For many of the tasks they trained over hundreds of thousands of sequences. This seems like very very slow learning. If I'm meant to interpret these results as a network learning a computational rule (copying, sorting etc) is it really that impressive if it takes 200k examples before it gets it right? (Not sarcasm, I really don't know.)

dave_sullivan 11 years ago

Re: point of the paper, I think it's addressing a current need within representation learning research where there's this question of "Ok, we can teach really large neural networks stuff, but how do we compress that knowledge efficiently?" How can we learn more compact/efficient/reliable/discrete representations? I've only just finished reading it through and this seems to me to be a promising direction and one I'd like to see more research on.
Re: number of training examples, I'm taking the chart on pg 11 to mean the number of training examples shown. Based on that, it looks like the NTM is learning a lot faster than the LSTM. As far as I can tell, it's getting near 0 loss about 20,000 examples in? It depends on the domain for whether learning w/ 20k examples is impressive or not, personally I think it's comparatively impressive.
Re: cherry picking of tasks to highlight perceived strengths of NTM, fair enough. Although this is one I'll be playing around with a bit to find out where that starts and stops...
Any thoughts on how this compares to the approach of HTMs?
botman 11 years ago

I think your criticisms are mostly misplaced.
- Re: "buzzwords...references": I don't see any buzzwords, in fact the word "deep" doesn't even appear in the text. Regarding references, A typical conference paper references cites a bunch of related papers written by people who might be reviewing it. This paper, on the other hand, cites some seminal work from other fields, which is more interesting and enriching for most readers.
- Re: point of the paper. How to design a learning computer that can access a long-term memory storage of large capacity, which can be optimized by gradient descent. (I.e., everything is differentiable.)
- Re: number of training examples is huge. Training neural networks often takes a huge number of iterations, and the problems considered in the paper are numerically challenging so the iteration count is not surprising. Also, just like the regular Turing machine, the "neural Turing machine" isn't the most efficient architecture, but it's conceptually the simplest one that has the desired properties.

macrael 11 years ago

Does a "typical" neural network not have any storage to speak of? When I've seen examples of neural networks working, it's seemed like they work in cycles in some way, with the states of each "neuron" affecting the state of others. Is that not potentially storage?

robert_tweed 11 years ago

Recurrent neural networks work that way, but typically when anyone says "neural network" they mean a feed-forward network, which is as dumb as a lead pipe. It has no memory other than the trained synapse weights. After training, all it does is transform some input data into output data. It's a pure function. It's also a lot like a matrix transform.
I haven't read this paper fully yet, but it seems to be an attempt at simplifying RNNs by replacing some of the magic internal state, which tends to make them hard to reason about, with a more direct memory architecture.
albertzeyer 11 years ago

Yes, but its finite storage. (You could argue that with infinite float precision, you would could get infinite storage.
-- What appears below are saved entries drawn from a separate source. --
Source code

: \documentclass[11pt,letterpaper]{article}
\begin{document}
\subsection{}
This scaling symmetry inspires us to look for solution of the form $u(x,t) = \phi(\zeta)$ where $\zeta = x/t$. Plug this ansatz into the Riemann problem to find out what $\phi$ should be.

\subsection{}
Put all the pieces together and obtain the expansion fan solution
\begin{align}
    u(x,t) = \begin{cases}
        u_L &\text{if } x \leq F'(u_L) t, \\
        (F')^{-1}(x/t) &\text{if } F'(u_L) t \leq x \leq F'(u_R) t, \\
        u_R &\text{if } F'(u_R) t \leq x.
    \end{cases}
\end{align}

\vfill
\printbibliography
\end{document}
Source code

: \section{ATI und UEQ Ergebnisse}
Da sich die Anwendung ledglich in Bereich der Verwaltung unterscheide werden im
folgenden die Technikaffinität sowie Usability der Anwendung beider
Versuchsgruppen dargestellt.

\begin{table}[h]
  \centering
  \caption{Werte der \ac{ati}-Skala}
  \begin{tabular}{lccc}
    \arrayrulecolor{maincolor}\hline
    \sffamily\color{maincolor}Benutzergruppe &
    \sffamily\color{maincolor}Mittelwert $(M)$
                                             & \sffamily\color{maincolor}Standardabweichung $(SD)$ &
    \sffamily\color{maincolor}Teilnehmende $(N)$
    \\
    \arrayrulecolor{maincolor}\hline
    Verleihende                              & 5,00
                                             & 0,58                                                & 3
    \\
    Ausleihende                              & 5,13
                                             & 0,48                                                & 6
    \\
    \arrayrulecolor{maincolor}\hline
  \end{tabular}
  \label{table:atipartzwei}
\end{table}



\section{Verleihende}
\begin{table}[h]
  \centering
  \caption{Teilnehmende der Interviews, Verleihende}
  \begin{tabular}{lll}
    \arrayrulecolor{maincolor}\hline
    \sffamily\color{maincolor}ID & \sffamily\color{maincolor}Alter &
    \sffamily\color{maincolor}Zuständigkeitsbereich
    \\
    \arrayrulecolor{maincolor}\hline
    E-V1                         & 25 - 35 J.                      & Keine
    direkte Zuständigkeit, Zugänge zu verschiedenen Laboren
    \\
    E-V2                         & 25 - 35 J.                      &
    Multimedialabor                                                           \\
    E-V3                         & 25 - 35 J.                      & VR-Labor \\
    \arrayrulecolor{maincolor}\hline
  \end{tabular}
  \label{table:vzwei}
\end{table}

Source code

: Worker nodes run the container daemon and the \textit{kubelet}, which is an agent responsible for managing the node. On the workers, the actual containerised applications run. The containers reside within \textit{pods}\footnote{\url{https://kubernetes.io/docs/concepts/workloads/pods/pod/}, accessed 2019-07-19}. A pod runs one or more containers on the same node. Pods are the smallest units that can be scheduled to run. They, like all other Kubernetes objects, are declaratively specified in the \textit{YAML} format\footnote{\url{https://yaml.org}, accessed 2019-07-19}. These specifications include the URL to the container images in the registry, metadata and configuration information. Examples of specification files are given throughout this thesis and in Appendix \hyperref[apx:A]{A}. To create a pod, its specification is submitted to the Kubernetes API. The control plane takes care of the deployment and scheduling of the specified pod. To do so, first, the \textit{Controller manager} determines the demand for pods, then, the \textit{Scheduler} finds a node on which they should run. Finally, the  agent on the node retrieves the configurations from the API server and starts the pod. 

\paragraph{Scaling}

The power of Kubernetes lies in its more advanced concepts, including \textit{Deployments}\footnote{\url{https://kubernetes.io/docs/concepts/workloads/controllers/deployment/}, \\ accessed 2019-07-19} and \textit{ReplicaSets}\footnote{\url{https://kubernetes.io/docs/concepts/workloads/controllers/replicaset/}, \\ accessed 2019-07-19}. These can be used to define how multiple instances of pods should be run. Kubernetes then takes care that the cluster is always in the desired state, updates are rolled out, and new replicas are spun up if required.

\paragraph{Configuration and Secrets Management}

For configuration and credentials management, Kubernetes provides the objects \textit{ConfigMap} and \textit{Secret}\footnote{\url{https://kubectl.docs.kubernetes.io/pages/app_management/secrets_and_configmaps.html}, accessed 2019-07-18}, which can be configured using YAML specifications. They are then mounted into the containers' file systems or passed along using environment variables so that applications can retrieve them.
Some old proofs that RNNs are as powerful as a Turing machine work that way. Of course, in practice, it's very much limited.)
Also, it's somewhat hard to train the network that it can remember much information. (Not sure if much was done to measure this, but from my gut feeling, I would say, a RNN layer with about 500 neurons can be trained with the standard methods to maybe store 10 bits of information effectively.) The problem is that it can become easily very unstable.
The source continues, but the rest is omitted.